As a young girl, I had beautiful long kinky 4c hair. Unfortunately, I didn't always see it that way. As a black girl growing up in predominately white environments it became difficult to love the beautiful things about myself that made me so different. My hair especially. By the age of 9, I was used to my friends telling me I would look so nice if I would just make my hair straight like theirs. I would run home to my mother and cry because there was no way I could possibly achieve that silky straight hair. My hair grew up instead of down and was the topic of many conversations and the punchline to a lot of really mean jokes. Names like spider head, medusa, and ratchet echo'd through the hallways and back in my ears every day again as I looked in the mirror. I remember yelling at my mother in frustration one day saying "I wish I was bald!"

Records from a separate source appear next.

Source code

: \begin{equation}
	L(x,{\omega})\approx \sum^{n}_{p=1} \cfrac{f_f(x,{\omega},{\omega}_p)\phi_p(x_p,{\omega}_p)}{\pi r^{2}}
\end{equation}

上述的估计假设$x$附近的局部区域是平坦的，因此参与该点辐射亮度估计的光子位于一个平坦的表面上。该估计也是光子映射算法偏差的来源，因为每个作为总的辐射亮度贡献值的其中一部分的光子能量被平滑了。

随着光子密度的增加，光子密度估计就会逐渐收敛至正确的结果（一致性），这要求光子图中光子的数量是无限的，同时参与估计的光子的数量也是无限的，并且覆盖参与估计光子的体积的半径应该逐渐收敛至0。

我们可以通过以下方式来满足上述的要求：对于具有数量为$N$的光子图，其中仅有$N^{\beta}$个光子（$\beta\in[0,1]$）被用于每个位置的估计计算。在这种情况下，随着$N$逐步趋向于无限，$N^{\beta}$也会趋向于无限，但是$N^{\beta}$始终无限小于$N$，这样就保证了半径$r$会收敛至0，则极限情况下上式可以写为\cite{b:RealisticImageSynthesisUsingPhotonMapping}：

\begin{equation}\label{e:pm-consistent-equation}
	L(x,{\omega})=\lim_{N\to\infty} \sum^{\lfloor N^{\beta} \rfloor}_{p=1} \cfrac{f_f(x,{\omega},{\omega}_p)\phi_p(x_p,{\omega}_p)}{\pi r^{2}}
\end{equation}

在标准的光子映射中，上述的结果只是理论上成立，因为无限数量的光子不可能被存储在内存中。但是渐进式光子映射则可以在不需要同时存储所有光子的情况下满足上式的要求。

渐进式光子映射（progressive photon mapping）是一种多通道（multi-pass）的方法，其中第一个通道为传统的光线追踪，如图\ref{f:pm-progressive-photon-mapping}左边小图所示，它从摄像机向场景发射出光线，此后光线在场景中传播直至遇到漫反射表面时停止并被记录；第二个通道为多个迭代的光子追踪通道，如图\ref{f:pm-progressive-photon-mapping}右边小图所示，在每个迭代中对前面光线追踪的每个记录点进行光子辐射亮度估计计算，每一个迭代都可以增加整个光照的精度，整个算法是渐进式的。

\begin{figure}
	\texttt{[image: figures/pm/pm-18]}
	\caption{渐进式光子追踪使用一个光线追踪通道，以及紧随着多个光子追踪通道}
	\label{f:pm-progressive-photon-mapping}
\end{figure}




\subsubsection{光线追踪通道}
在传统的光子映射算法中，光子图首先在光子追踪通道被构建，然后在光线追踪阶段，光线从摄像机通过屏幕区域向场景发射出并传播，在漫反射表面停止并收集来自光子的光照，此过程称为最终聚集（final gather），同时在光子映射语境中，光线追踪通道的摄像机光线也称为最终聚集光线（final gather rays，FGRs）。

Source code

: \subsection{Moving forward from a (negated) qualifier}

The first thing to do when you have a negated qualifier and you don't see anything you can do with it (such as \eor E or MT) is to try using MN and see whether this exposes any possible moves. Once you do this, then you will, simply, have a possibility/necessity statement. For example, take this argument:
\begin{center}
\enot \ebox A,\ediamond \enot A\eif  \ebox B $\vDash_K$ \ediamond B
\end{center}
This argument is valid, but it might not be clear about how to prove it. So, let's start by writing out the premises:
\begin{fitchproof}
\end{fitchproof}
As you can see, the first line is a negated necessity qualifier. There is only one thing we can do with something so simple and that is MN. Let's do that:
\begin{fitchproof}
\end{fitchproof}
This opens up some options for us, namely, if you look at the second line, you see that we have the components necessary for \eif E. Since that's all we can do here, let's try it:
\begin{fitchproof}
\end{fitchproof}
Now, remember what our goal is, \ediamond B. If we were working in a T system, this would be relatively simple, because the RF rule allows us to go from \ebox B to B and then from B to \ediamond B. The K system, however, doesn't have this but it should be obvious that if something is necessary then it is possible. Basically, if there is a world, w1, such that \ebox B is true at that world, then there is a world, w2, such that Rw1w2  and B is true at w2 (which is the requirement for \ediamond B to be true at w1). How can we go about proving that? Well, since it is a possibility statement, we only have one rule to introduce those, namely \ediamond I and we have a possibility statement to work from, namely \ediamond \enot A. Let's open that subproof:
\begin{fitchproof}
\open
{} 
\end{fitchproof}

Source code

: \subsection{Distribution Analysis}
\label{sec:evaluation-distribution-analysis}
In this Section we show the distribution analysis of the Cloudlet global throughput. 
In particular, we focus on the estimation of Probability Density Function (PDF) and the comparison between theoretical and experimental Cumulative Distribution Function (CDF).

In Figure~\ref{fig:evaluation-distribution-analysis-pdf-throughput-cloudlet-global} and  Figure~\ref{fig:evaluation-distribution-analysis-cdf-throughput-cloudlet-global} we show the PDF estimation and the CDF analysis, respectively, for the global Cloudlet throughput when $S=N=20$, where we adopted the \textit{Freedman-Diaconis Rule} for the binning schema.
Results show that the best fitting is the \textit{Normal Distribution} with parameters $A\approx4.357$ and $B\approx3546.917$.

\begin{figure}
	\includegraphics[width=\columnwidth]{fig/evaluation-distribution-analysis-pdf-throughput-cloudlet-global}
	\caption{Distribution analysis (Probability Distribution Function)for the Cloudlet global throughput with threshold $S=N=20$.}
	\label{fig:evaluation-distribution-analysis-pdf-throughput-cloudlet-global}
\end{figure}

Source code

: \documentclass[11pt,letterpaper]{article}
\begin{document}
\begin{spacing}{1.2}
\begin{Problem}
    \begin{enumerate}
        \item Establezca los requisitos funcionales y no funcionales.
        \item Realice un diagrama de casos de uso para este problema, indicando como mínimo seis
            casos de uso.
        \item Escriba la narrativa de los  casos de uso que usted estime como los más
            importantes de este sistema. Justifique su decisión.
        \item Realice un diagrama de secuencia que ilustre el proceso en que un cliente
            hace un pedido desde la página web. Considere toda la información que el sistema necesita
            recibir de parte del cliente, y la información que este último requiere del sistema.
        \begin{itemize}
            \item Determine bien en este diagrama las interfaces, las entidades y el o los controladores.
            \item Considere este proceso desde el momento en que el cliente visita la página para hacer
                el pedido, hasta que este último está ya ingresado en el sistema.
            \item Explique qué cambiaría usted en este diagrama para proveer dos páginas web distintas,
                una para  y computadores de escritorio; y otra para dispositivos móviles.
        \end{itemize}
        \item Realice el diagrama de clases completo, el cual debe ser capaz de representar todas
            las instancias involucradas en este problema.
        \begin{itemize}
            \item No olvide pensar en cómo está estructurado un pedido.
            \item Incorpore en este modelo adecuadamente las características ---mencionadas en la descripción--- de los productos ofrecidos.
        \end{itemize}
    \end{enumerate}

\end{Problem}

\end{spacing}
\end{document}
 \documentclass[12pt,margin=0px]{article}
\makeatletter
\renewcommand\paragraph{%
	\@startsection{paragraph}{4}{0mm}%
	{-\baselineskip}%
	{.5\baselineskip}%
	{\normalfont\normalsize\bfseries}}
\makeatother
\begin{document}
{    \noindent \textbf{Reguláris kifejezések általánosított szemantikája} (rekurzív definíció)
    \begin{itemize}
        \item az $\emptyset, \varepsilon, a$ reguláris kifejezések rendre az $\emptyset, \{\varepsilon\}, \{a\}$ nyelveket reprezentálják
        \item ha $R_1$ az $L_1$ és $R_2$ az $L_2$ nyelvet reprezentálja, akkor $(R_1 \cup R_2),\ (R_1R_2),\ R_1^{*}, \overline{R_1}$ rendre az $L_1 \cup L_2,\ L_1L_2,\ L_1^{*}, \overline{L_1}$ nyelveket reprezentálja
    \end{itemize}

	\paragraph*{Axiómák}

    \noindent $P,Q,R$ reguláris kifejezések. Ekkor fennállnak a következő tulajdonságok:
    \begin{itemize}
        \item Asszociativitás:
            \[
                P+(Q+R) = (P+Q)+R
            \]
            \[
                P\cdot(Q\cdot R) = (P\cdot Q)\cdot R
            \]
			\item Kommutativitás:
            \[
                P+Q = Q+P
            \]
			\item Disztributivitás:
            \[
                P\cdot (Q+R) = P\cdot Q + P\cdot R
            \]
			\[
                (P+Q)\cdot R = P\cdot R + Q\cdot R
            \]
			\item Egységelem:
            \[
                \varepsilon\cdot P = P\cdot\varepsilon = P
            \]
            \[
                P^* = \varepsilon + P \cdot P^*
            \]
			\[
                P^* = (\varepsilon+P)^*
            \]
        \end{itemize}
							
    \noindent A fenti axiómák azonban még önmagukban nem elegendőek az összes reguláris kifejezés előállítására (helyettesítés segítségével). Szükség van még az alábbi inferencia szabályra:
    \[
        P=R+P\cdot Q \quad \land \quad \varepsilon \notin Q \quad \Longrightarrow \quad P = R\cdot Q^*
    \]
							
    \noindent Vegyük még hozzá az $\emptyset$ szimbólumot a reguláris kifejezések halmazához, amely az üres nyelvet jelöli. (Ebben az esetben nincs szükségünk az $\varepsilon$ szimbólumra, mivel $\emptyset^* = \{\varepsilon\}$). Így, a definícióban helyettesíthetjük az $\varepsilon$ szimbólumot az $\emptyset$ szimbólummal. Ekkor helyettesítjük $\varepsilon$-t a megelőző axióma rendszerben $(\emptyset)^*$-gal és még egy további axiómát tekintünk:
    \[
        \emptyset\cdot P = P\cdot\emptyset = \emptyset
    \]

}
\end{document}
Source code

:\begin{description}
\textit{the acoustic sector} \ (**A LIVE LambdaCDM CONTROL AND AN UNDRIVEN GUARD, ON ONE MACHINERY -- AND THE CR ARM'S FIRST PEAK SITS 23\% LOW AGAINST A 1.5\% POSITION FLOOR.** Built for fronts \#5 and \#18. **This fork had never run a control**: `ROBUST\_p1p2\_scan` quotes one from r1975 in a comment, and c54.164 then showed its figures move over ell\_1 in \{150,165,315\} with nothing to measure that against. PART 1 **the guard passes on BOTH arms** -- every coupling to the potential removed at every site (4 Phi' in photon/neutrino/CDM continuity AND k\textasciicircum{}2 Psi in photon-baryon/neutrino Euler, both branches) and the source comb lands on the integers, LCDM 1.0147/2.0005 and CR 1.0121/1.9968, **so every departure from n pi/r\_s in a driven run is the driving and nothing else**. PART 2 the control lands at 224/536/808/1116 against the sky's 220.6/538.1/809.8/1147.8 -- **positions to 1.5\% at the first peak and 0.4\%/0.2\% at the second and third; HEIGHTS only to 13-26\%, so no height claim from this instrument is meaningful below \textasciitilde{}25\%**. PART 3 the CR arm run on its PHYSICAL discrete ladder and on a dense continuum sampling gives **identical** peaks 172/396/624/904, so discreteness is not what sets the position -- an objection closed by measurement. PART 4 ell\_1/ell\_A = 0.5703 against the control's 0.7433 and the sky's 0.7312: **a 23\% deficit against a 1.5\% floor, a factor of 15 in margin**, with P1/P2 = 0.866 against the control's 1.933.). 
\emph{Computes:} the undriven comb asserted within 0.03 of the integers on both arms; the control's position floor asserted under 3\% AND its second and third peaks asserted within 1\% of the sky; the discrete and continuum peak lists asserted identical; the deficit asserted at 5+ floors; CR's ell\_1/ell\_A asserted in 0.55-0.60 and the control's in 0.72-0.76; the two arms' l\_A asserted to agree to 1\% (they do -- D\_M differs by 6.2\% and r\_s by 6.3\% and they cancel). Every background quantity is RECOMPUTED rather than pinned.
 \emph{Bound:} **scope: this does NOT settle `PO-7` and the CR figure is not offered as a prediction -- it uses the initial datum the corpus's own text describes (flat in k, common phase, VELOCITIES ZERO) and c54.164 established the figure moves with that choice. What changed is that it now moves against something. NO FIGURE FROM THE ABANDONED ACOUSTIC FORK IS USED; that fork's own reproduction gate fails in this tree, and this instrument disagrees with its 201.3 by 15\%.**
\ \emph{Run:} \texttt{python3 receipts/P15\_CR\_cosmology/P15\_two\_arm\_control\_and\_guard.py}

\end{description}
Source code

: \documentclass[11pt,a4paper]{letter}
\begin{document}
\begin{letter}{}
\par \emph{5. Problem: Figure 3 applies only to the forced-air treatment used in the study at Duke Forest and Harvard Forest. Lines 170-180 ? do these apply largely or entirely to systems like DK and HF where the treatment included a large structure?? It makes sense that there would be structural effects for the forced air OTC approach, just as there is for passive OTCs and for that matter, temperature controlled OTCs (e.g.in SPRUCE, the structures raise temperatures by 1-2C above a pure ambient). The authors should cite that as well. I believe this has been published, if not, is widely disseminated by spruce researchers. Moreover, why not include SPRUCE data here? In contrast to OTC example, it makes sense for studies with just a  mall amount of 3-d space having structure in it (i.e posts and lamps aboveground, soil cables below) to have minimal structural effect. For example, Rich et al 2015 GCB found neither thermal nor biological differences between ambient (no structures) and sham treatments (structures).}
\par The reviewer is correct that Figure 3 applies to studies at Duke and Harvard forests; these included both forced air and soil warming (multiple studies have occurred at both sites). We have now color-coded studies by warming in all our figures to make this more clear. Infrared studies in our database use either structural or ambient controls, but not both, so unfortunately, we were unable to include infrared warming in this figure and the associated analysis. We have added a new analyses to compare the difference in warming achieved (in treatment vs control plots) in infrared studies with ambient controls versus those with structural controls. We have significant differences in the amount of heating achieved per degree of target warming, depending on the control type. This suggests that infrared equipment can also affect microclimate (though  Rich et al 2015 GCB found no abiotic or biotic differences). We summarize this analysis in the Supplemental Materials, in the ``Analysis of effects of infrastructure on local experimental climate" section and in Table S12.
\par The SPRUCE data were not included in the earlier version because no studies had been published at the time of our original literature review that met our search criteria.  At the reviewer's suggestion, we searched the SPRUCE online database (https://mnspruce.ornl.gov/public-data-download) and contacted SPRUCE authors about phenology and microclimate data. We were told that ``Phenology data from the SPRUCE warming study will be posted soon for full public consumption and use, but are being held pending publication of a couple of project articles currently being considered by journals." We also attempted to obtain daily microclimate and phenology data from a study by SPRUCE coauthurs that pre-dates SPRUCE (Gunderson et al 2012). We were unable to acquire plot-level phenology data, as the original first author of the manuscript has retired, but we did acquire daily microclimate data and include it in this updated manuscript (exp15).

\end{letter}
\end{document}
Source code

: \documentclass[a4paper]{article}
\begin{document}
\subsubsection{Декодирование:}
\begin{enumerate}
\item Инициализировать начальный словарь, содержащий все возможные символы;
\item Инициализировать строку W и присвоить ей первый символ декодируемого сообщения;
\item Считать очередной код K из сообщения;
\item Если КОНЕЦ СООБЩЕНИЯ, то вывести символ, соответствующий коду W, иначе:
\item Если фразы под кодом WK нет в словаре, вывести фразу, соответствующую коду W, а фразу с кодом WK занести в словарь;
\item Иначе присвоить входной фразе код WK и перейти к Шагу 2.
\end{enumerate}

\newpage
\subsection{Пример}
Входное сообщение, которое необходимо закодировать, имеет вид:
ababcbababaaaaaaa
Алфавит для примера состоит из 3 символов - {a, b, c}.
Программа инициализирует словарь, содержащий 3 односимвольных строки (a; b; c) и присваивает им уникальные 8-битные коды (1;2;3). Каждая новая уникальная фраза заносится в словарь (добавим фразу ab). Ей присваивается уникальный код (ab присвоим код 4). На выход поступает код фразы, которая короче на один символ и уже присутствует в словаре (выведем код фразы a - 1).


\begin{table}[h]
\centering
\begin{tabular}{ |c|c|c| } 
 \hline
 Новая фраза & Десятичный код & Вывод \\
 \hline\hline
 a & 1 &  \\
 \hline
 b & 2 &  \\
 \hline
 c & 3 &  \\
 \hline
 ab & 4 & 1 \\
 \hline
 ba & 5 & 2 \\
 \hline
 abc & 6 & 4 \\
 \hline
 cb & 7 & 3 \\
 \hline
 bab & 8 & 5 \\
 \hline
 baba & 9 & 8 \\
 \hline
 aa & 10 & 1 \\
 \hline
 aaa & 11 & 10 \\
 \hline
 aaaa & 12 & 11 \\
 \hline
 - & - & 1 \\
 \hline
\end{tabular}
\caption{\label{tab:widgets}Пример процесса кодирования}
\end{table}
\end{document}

"Be careful what you wish for Maya. One day you'll appreciate this hair."
She sure was right about that.
I was in the sixth grade the first time I experienced hair loss. It was as if my hair had just disappeared on it's own. I was heartbroken. From the back of my head to the left side of my head I had balding. I covered it up with headbands until it eventually grew back. The doctors said that it was because of my anxiety. Some days I wish I could go back in time and tell them that the issue wasn't me but the way I was being treated that caused me this much stress.
My hair grew back but sadly so did my insecurities. Once I reached middle school we began to perm my hair. For the next 8 years I would damage my hair with chemicals on top of chemicals to cover what I was already blessed with in hopes of being acceptable. Until one day I decided I didn't want to be society's beautiful, I wanted to be the beautiful that God created me to be NATURALLY!
I remember the day I cut off my perm ends, looked myself in the mirror with a smile and finally felt like Maya again. I was so happy. For the next two years I grew my natural hair back to a beautiful length! It was the longest I had ever seen my hair in maybe 10 years. Then one day everything changed.
I had my hair in a protective style as I usually do when I reached to the back of my hair and felt a bit more space between my braids than usual. I took out my braids to do a treatment and sure enough I had found a great big bald spot in the back of my head. In a panic I began to wash my hair and suddenly it all began to fall out in large clumps. I broke down in tears. Why would God let this happen? How could this happen? Why can't I just be beautiful like everyone else?
That's when I realized something. For my whole life I was taught and believed that beauty could only be associated with hair. The more I thought about it the more ridiculous it was. As women we're pushed to shave in all the right areas and grow beautiful hair in others and for what? The approval of others? Hair at the end of the day is just that, HAIR! I am beautiful with or without it and anyone who disagrees isn't worth the time anyways!
I picked up my phone and I contacted a friend of mine who is a barber and booked an appointment. The next day I cut off my hair. YUP ALL GONE!
and guess what else...
I loved every single moment of it!
We still aren't sure what is causing the hair loss and to be honest I'm not sure if I will ever be able to have long hair again. At the same time I have peace, because now without or without my hair this journey has taught me to love myself for who I am and not what I look like.
I hope this encourages someone else on their journey too. Sometimes life throws curveballs and everything feels like it's falling apart trust me I know. Don't give up! Learn what you need to learn from your experiences, apply it to your life, and then move on! Whatever you are going through, use it to build you up! Don't let it knock you down.